Compressed sensing is only used for sparse or compressible signals. Most of the time, you don't know where the interesting part (non sparse component) of your signal is so you have to resort to compressive sensing (CS). CS essentially performs some compressed measurements through the packing of 'normal" samples into what is called compressed sensing measurements. The number of measurement is generally much lower than the typical number of samples required by Shannon-Nyquist (hence the sub-Nyquist nickname)
Once these measurements have been taken, you have to reconstruction the full signal from the compressed measurements. In order to do so the reconstruction algorithm performs two steps:
step 1: find out the location of the signal where that signal is non zero.
step 2: find out the amplitude of that signal at the location identified in step 1
step 1 is really the hard part and we did not have proof of convergence for algorithms (greedy, Basis pursuit, and many more) until 2004.
step 2 is easy when step 1 is solved. It generally is equivalent to Shannon Nyquist.
Hence clearly, using the methods of compressed sensing on non sparse signals is adding some extra level of complexity that is not needed. At that level, the answer to your questions are: Nothing. yes.

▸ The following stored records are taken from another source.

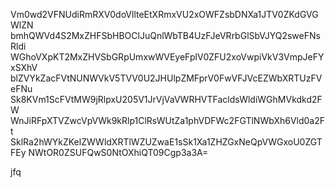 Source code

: Vm0wd2VFNUdiRmRXV0doVllteEtXRmxVU2xOWFZsbDNXa1JTV0ZKdGVGWlZN
bmhQWVd4S2MxZHFSbHBOClJuQnlWbTB4UzFJeVRrbGlSbVJYQ2sweFNsRldi
WGhoVXpKT2MxZHVSbGRpUmxwWVEyeFplV0ZFU2xoVwpiVkV3VmpJeFYxSXhV
blZVYkZacFVtNUNWVkV5TVV0U2JHUlpZMFprV0FwVFJVcEZWbXRTUzFVeFNu
Sk8KVm1ScFVtMW9jRlpxU205V1JrVjVaVWRHVTFacldsWldiWGhMVkdkd2FW
WnJiRFpXTVZwcVpVWk9kRlp1ClRsWUtZa1phVDFWc2FGTlNWbXh6Vld0a2Ft
SklRa2hWYkZKelZWWldXRTlWZUZwaE1sSk1Xa1ZHZGxNeQpVWGxoU0ZGTFEy
NWtOR0ZSUFQwS0NtOXhiQT09Cgp3a3A=

jfq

However, most signals are sparse in the sense that they have what is called structured sparsity. In wavelet decomposition for instance, one notices that the tree based decomposition of a signal is structured in that only certain "branches" are activated. Compressive sensing therefore can be applied to those cases with an improvement over Shanon-Nyquist, see for instance: http://nuit-blanche.blogspot.com/2012/05/bound-optimization-based-block-space.html
For most man made signals, the answer to your questions are: If your signal is not sparse, does it have some structured sparsity ? if yes, then the answer to the second part of your question is No, it's better than Shannon-Nyquist.